* [Rendered images with source text]:
+++

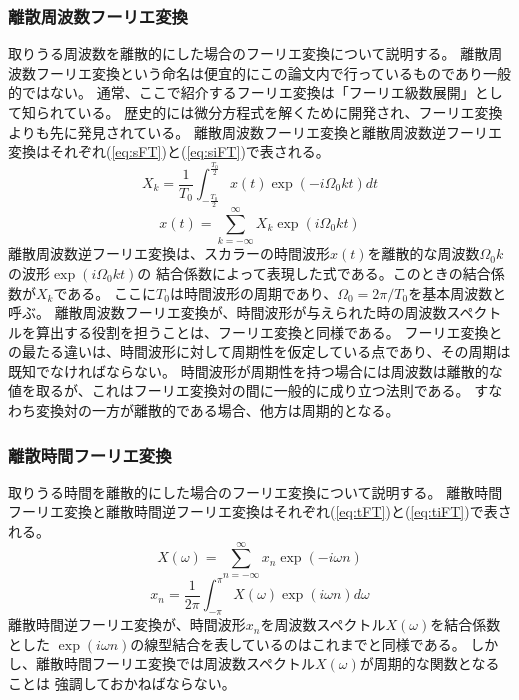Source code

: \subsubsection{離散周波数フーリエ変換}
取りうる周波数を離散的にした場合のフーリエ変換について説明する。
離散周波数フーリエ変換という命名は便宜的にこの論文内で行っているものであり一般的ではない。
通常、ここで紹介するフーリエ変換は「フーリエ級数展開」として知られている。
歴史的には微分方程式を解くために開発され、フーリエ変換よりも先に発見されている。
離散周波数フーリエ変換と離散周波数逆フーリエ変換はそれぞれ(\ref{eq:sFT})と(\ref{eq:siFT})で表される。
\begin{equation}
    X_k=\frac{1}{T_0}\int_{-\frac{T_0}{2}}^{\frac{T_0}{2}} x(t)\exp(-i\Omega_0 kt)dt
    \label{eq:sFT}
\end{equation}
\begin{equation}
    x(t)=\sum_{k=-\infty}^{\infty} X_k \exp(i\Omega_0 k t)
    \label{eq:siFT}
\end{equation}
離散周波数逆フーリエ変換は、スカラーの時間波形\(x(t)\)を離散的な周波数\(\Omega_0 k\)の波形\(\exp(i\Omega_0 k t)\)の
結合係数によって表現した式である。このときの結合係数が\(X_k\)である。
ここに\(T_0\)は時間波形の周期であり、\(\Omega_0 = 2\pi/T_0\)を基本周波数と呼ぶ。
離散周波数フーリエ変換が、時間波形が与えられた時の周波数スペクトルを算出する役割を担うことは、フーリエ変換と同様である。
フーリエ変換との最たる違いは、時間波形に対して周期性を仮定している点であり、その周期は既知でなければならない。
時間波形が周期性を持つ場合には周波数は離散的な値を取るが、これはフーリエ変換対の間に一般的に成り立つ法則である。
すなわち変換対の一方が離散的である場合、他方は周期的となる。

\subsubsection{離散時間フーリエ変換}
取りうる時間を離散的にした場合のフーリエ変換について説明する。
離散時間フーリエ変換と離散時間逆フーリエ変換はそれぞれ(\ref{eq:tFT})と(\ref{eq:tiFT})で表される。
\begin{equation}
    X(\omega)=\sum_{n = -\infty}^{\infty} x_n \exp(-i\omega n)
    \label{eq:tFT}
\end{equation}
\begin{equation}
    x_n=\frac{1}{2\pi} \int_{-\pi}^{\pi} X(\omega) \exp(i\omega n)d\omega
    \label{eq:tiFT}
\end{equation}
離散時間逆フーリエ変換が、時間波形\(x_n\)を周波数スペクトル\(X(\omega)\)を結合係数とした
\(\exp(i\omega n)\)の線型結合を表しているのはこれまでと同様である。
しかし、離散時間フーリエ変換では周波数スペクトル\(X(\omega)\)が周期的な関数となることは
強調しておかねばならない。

+++

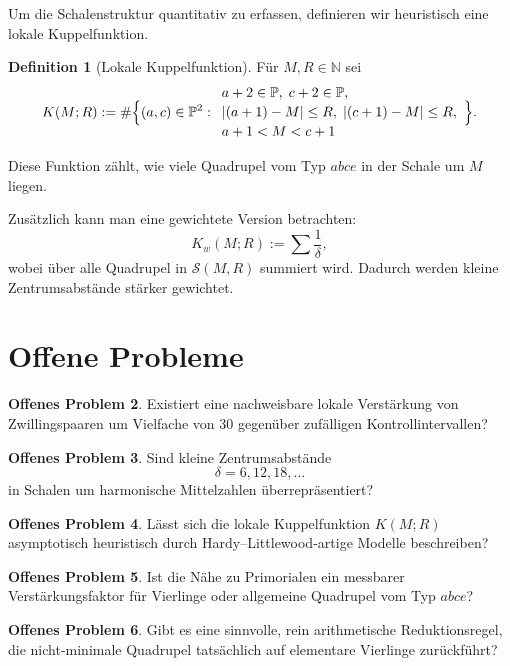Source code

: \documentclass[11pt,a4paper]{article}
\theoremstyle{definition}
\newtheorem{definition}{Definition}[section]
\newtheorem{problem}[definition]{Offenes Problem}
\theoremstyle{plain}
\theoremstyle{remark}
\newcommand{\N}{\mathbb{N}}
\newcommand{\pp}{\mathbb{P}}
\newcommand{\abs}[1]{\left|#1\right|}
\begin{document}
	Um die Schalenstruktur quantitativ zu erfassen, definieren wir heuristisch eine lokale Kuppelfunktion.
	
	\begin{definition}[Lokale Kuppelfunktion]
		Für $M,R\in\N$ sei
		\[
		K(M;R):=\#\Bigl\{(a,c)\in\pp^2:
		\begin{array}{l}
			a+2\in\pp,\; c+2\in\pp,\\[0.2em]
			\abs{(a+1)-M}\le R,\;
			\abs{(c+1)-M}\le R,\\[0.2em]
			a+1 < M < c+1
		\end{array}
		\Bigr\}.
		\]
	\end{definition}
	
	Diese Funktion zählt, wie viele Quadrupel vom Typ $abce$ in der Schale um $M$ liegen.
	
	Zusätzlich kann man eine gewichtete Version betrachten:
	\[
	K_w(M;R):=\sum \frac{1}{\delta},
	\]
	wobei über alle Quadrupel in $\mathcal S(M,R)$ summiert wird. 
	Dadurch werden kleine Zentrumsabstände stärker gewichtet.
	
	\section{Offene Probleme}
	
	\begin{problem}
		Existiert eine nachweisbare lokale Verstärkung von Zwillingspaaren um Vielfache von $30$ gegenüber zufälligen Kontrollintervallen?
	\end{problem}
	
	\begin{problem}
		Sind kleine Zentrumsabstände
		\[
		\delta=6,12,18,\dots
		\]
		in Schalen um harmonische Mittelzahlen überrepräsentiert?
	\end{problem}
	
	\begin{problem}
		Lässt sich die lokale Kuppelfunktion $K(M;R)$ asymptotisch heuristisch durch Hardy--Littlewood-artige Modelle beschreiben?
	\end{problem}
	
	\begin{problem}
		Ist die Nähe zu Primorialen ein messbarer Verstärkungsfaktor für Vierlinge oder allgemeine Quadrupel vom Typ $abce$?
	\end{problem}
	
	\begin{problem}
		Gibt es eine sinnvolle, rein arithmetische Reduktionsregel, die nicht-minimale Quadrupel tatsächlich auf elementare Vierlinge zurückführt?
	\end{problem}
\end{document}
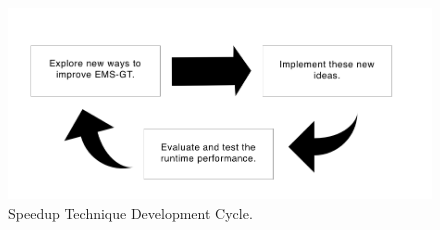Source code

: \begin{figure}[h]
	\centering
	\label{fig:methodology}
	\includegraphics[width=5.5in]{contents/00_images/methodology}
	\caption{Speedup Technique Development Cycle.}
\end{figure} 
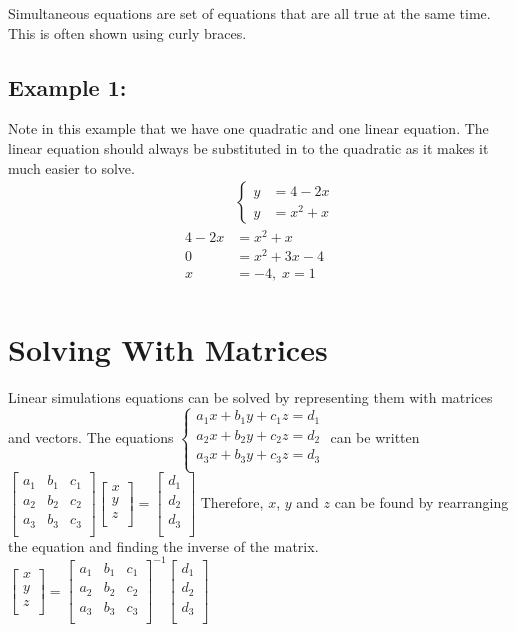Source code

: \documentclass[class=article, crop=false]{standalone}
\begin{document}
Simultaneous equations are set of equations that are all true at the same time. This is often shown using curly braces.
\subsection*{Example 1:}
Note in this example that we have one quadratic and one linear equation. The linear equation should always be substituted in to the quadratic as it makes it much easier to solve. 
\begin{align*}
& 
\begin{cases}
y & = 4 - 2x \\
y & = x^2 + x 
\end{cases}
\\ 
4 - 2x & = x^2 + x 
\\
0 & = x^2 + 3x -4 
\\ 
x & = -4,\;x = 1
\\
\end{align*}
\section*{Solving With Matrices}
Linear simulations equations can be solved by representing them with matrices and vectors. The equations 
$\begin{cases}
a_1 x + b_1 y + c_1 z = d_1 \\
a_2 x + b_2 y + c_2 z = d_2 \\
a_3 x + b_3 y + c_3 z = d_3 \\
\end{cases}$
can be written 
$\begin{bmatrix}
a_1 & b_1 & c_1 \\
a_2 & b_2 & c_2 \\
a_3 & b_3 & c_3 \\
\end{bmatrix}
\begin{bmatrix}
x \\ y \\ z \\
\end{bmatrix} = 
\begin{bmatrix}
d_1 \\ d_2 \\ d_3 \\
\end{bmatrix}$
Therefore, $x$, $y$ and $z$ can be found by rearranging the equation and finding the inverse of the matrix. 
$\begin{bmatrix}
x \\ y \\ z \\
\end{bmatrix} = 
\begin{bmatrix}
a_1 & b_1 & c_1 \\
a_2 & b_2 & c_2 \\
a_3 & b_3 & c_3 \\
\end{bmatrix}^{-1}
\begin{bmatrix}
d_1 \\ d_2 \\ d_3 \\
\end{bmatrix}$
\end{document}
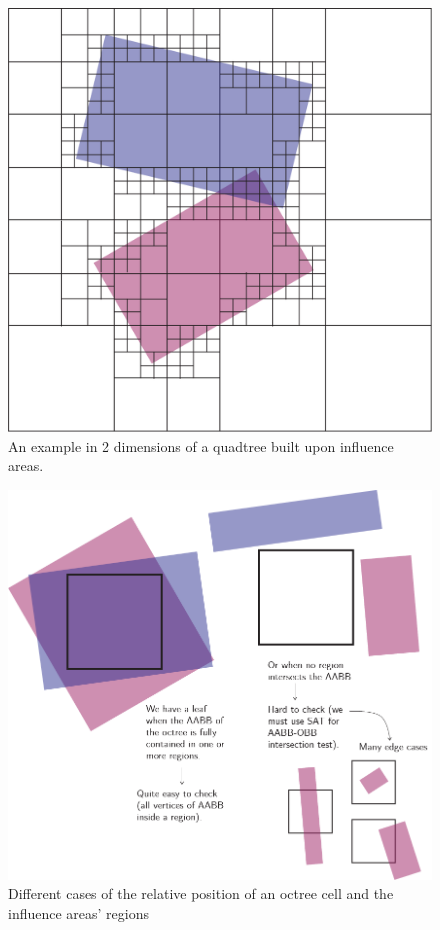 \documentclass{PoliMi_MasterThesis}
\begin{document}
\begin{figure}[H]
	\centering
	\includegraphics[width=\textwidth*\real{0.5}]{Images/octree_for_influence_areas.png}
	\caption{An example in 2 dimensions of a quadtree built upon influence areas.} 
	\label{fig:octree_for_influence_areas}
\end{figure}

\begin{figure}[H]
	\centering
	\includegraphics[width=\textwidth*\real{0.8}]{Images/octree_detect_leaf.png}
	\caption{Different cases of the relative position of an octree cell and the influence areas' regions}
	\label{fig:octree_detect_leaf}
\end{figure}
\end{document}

+++

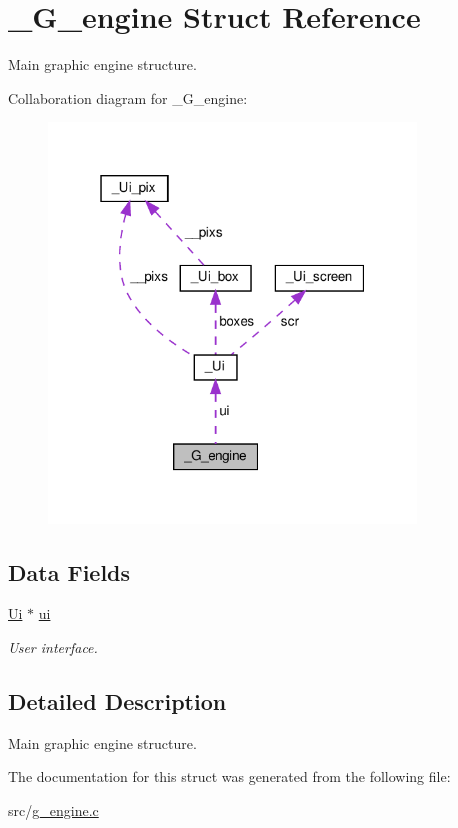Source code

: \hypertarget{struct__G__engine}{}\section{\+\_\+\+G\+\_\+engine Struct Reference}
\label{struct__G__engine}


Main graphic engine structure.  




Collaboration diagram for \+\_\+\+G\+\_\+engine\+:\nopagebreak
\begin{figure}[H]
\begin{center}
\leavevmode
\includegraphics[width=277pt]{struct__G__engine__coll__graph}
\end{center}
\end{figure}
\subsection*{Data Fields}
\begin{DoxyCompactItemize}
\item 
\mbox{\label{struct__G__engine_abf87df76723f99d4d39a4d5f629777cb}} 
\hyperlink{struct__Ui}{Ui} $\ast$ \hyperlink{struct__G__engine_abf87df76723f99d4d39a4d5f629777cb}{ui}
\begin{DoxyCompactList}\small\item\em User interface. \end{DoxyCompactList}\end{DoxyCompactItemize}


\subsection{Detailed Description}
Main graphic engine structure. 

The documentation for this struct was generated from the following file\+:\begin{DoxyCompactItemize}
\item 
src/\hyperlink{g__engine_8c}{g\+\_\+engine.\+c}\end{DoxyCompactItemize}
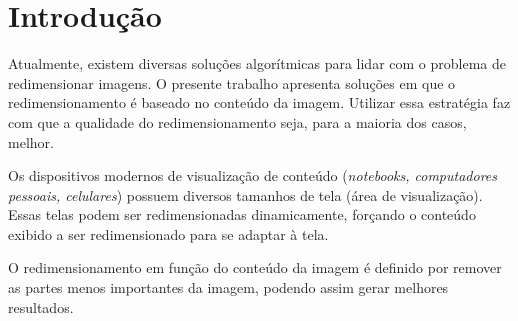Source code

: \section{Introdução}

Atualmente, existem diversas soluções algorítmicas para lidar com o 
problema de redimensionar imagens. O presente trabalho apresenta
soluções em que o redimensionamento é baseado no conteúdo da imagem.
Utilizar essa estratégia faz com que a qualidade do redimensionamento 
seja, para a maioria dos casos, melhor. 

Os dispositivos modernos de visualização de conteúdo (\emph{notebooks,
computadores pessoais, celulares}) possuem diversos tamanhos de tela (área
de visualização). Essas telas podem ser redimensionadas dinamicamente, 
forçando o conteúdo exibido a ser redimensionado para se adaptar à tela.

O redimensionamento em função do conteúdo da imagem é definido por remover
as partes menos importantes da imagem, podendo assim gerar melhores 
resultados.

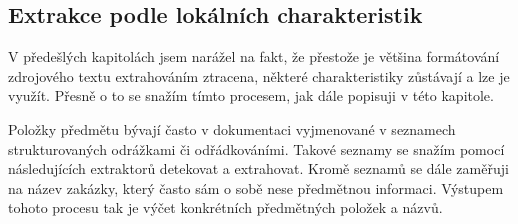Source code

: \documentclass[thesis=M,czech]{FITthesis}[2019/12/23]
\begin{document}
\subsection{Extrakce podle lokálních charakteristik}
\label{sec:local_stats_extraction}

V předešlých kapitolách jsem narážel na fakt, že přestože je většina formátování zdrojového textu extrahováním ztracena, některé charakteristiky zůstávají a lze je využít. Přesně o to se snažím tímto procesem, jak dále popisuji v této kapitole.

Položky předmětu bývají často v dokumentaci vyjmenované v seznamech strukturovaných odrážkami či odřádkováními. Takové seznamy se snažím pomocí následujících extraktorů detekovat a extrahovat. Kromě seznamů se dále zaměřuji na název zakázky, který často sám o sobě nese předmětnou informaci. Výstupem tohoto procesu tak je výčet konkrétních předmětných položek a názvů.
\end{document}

+++

* [What the task requires]: From the data above, gather every line that includes the word "caption".

* [Exercise answer]:
	\caption{Speedup Technique Development Cycle.}
	\caption{An example in 2 dimensions of a quadtree built upon influence areas.} 
	\caption{Different cases of the relative position of an octree cell and the influence areas' regions}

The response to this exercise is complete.